### [DATA SHOWN]
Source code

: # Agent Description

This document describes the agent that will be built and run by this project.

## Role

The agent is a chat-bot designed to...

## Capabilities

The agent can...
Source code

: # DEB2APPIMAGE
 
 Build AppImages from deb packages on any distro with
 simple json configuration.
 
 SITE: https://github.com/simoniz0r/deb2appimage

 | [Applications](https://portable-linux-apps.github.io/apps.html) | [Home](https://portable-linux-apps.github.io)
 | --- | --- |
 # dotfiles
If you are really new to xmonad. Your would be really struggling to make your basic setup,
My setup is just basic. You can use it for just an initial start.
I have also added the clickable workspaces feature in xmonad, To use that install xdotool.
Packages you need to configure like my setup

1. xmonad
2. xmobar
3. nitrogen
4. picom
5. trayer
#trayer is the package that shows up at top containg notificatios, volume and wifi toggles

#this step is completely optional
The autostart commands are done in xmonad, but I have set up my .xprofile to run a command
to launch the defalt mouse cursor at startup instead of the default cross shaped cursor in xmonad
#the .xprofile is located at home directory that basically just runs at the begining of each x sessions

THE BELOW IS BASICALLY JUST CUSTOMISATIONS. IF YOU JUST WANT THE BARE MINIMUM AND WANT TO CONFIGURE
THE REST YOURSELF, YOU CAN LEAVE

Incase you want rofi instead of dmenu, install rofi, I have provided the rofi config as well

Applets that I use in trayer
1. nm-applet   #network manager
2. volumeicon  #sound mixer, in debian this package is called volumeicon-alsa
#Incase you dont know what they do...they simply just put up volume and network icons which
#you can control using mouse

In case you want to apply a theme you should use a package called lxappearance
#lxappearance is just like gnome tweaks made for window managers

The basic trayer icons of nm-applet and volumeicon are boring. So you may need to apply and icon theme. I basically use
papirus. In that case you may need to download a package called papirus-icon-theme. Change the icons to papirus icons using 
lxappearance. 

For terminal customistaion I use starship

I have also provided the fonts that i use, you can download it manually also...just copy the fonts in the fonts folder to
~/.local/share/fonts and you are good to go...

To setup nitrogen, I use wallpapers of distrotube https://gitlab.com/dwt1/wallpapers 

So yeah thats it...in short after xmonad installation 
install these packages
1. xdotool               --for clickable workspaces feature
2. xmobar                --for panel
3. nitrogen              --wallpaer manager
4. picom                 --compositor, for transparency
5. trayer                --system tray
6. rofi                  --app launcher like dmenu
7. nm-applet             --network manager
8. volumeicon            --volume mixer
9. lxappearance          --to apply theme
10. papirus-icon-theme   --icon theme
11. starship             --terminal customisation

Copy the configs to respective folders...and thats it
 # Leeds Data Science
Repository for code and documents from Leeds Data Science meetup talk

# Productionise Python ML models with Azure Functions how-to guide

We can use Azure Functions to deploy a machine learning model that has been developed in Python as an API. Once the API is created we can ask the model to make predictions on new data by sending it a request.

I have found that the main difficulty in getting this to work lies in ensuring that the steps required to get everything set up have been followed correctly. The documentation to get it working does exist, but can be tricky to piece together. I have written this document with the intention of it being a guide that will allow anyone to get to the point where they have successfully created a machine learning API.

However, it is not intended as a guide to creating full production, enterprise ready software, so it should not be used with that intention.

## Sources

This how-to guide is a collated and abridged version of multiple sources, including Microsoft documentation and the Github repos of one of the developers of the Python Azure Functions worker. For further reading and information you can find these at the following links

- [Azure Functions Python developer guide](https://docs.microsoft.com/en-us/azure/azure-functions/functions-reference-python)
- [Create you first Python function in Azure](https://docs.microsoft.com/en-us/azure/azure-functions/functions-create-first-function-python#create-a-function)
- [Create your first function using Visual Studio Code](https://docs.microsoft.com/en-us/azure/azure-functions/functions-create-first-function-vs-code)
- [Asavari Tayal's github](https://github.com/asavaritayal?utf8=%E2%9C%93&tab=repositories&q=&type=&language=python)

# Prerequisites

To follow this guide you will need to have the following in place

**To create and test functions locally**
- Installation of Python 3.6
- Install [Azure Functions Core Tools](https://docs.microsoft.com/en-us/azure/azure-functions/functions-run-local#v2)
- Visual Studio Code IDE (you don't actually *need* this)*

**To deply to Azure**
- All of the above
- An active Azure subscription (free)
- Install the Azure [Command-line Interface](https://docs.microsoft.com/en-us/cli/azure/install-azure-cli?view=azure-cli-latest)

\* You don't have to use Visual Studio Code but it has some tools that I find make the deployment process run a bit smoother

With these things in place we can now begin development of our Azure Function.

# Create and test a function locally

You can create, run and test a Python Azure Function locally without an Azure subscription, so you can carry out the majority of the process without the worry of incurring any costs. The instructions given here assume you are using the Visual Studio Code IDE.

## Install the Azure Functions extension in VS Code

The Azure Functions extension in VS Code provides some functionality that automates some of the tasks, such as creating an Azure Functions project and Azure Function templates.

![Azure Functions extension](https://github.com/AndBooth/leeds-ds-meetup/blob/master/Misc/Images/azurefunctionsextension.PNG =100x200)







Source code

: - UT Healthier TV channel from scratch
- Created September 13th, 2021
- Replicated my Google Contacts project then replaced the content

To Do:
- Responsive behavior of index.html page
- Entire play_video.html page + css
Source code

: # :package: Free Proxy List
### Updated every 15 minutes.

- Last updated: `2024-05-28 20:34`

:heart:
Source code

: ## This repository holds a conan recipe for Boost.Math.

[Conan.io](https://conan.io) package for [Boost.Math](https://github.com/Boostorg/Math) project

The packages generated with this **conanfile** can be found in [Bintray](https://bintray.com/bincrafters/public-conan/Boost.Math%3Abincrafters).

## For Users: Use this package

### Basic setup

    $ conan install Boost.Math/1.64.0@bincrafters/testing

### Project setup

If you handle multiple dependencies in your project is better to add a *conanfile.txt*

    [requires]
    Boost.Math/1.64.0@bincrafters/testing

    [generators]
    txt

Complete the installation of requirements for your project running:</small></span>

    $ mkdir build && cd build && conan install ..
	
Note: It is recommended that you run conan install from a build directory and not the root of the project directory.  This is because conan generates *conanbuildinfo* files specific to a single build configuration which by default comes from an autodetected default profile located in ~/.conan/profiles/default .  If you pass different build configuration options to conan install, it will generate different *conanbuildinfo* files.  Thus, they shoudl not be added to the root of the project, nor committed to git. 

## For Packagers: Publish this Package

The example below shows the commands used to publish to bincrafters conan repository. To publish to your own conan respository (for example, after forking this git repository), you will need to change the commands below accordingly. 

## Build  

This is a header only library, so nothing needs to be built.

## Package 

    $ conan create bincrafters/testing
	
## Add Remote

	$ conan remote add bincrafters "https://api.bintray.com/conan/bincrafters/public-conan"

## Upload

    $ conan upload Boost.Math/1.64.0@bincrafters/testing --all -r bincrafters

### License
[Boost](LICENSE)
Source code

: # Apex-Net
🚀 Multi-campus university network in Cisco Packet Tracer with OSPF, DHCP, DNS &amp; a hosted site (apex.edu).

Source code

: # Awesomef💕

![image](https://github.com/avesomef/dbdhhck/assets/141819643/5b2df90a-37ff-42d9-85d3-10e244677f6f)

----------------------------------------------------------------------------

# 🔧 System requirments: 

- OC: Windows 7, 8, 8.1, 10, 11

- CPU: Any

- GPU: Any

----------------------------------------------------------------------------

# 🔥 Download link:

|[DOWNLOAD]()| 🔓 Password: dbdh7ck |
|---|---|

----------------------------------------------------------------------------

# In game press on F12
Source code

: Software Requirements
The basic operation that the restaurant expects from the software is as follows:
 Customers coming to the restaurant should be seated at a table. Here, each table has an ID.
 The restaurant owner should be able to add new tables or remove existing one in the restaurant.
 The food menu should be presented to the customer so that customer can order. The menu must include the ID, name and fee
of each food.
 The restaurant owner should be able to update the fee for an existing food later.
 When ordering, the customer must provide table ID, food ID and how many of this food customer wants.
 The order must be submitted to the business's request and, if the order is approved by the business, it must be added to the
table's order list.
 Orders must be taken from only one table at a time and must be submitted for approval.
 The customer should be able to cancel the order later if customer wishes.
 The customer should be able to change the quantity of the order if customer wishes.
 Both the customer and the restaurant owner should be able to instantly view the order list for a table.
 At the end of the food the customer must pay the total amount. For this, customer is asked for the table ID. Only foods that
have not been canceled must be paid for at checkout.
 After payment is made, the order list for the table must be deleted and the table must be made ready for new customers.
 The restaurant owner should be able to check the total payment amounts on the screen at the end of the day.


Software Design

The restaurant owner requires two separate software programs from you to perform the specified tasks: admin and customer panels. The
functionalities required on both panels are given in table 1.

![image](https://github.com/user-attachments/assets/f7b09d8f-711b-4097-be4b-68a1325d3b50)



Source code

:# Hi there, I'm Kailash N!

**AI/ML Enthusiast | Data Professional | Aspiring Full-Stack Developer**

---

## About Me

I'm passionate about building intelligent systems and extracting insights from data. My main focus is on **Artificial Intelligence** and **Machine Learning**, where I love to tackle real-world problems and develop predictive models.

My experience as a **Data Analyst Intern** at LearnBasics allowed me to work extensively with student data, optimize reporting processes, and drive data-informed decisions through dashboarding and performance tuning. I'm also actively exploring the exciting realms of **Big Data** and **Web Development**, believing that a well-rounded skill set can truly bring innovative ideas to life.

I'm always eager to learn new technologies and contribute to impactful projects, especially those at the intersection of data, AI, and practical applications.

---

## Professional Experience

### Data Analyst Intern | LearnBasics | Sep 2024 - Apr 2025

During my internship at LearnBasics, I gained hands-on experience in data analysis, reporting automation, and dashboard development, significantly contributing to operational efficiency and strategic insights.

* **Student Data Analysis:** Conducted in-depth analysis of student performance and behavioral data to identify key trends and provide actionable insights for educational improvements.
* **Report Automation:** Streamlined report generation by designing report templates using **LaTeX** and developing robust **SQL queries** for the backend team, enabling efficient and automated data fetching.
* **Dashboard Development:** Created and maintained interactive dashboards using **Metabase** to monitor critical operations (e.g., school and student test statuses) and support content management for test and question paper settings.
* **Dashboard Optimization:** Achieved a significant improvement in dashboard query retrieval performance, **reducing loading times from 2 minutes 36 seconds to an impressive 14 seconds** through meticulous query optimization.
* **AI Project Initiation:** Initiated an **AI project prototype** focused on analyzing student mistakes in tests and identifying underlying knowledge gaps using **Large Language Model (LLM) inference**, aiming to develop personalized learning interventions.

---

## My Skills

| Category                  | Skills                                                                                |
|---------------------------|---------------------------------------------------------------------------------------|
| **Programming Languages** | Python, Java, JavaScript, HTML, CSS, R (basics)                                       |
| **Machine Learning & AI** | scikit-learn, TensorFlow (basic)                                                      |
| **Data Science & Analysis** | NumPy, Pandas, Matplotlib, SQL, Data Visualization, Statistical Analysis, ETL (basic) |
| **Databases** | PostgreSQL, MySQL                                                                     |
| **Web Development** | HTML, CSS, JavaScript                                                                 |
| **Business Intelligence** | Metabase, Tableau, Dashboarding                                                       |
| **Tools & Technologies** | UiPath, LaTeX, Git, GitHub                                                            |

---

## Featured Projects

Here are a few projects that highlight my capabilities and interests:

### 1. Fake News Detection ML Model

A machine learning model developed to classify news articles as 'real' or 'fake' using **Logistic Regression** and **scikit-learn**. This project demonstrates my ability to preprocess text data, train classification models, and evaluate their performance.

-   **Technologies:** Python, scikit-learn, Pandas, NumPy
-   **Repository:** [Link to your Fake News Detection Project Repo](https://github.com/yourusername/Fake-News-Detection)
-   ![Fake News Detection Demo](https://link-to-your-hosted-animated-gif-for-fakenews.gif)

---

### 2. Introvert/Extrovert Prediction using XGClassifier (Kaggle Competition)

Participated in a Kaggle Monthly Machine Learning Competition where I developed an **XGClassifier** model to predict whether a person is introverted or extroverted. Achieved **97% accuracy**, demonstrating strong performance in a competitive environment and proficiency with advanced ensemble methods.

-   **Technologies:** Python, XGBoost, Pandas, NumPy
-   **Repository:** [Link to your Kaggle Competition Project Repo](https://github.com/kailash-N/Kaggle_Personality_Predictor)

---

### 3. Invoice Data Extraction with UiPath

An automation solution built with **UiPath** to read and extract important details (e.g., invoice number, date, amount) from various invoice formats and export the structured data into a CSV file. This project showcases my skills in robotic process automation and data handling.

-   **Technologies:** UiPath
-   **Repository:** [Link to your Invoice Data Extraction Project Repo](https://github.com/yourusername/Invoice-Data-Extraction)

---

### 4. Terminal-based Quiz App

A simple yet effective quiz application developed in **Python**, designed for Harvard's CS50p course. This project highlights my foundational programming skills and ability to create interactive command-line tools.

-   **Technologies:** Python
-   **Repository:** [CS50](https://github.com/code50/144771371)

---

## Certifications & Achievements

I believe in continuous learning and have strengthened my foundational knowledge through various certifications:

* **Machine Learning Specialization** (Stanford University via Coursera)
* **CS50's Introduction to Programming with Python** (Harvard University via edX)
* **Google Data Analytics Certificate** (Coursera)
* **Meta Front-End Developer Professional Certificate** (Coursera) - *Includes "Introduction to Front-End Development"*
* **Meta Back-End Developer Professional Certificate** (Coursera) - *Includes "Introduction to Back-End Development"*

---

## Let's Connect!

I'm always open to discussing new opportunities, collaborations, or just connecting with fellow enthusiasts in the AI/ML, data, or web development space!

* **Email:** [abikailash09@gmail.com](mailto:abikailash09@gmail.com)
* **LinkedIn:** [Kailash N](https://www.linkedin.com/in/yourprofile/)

### [WHAT YOU HAVE TO DO]
Your answer must be a single number: the count of lines in the records above that contain "nitrogen".

### [SOLVED EXERCISE]
3